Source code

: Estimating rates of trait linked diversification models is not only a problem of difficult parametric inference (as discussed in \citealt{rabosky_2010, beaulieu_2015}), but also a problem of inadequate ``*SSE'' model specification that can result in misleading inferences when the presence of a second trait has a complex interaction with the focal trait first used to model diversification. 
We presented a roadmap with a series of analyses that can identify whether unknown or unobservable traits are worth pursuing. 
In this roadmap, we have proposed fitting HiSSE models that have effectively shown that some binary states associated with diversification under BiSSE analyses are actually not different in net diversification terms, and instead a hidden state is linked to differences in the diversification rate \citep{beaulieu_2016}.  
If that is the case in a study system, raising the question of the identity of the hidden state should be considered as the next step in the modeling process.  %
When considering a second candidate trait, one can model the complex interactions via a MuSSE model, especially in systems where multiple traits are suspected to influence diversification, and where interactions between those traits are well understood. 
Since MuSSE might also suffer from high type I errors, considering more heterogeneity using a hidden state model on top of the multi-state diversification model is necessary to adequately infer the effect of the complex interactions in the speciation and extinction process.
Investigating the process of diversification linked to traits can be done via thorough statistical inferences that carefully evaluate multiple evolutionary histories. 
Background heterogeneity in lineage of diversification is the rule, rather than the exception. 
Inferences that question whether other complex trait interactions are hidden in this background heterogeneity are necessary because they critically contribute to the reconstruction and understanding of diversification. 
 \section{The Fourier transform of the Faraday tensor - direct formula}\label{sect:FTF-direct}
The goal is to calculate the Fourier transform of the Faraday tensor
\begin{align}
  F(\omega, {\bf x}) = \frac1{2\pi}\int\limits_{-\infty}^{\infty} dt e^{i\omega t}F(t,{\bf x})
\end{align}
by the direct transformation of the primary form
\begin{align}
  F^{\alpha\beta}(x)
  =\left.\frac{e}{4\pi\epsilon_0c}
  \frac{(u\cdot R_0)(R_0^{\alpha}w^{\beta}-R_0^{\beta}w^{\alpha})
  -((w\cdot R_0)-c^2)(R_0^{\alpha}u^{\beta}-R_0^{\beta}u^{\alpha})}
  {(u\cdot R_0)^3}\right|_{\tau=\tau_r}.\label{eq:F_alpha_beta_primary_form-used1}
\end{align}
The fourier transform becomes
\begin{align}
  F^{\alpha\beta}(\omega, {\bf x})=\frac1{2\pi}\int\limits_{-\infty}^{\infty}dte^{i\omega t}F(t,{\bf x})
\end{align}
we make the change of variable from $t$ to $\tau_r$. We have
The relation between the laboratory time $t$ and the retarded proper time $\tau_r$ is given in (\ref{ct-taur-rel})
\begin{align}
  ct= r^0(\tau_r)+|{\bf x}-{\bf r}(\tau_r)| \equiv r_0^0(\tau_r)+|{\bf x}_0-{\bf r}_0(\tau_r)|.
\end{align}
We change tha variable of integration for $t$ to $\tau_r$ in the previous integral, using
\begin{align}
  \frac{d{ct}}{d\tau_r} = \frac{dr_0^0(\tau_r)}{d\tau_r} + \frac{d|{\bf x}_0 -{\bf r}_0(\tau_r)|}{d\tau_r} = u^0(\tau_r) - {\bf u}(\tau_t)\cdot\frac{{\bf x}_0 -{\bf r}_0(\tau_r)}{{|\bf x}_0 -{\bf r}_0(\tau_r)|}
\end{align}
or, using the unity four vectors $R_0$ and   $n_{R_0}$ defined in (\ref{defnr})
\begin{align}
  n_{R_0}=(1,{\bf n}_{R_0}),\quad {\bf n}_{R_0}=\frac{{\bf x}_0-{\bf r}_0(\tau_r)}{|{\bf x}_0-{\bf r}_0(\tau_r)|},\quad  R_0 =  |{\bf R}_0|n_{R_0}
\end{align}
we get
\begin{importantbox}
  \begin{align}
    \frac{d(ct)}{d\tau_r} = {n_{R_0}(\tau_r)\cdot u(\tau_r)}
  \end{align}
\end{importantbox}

· · · · ·

> **What the exercise asks**: Reproduce the material in full. Keep it identical to the original.

> **Solution**:
Source code

: Estimating rates of trait linked diversification models is not only a problem of difficult parametric inference (as discussed in \citealt{rabosky_2010, beaulieu_2015}), but also a problem of inadequate ``*SSE'' model specification that can result in misleading inferences when the presence of a second trait has a complex interaction with the focal trait first used to model diversification. 
We presented a roadmap with a series of analyses that can identify whether unknown or unobservable traits are worth pursuing. 
In this roadmap, we have proposed fitting HiSSE models that have effectively shown that some binary states associated with diversification under BiSSE analyses are actually not different in net diversification terms, and instead a hidden state is linked to differences in the diversification rate \citep{beaulieu_2016}.  
If that is the case in a study system, raising the question of the identity of the hidden state should be considered as the next step in the modeling process.  %
When considering a second candidate trait, one can model the complex interactions via a MuSSE model, especially in systems where multiple traits are suspected to influence diversification, and where interactions between those traits are well understood. 
Since MuSSE might also suffer from high type I errors, considering more heterogeneity using a hidden state model on top of the multi-state diversification model is necessary to adequately infer the effect of the complex interactions in the speciation and extinction process.
Investigating the process of diversification linked to traits can be done via thorough statistical inferences that carefully evaluate multiple evolutionary histories. 
Background heterogeneity in lineage of diversification is the rule, rather than the exception. 
Inferences that question whether other complex trait interactions are hidden in this background heterogeneity are necessary because they critically contribute to the reconstruction and understanding of diversification. 
 \section{The Fourier transform of the Faraday tensor - direct formula}\label{sect:FTF-direct}
The goal is to calculate the Fourier transform of the Faraday tensor
\begin{align}
  F(\omega, {\bf x}) = \frac1{2\pi}\int\limits_{-\infty}^{\infty} dt e^{i\omega t}F(t,{\bf x})
\end{align}
by the direct transformation of the primary form
\begin{align}
  F^{\alpha\beta}(x)
  =\left.\frac{e}{4\pi\epsilon_0c}
  \frac{(u\cdot R_0)(R_0^{\alpha}w^{\beta}-R_0^{\beta}w^{\alpha})
  -((w\cdot R_0)-c^2)(R_0^{\alpha}u^{\beta}-R_0^{\beta}u^{\alpha})}
  {(u\cdot R_0)^3}\right|_{\tau=\tau_r}.\label{eq:F_alpha_beta_primary_form-used1}
\end{align}
The fourier transform becomes
\begin{align}
  F^{\alpha\beta}(\omega, {\bf x})=\frac1{2\pi}\int\limits_{-\infty}^{\infty}dte^{i\omega t}F(t,{\bf x})
\end{align}
we make the change of variable from $t$ to $\tau_r$. We have
The relation between the laboratory time $t$ and the retarded proper time $\tau_r$ is given in (\ref{ct-taur-rel})
\begin{align}
  ct= r^0(\tau_r)+|{\bf x}-{\bf r}(\tau_r)| \equiv r_0^0(\tau_r)+|{\bf x}_0-{\bf r}_0(\tau_r)|.
\end{align}
We change tha variable of integration for $t$ to $\tau_r$ in the previous integral, using
\begin{align}
  \frac{d{ct}}{d\tau_r} = \frac{dr_0^0(\tau_r)}{d\tau_r} + \frac{d|{\bf x}_0 -{\bf r}_0(\tau_r)|}{d\tau_r} = u^0(\tau_r) - {\bf u}(\tau_t)\cdot\frac{{\bf x}_0 -{\bf r}_0(\tau_r)}{{|\bf x}_0 -{\bf r}_0(\tau_r)|}
\end{align}
or, using the unity four vectors $R_0$ and   $n_{R_0}$ defined in (\ref{defnr})
\begin{align}
  n_{R_0}=(1,{\bf n}_{R_0}),\quad {\bf n}_{R_0}=\frac{{\bf x}_0-{\bf r}_0(\tau_r)}{|{\bf x}_0-{\bf r}_0(\tau_r)|},\quad  R_0 =  |{\bf R}_0|n_{R_0}
\end{align}
we get
\begin{importantbox}
  \begin{align}
    \frac{d(ct)}{d\tau_r} = {n_{R_0}(\tau_r)\cdot u(\tau_r)}
  \end{align}
\end{importantbox}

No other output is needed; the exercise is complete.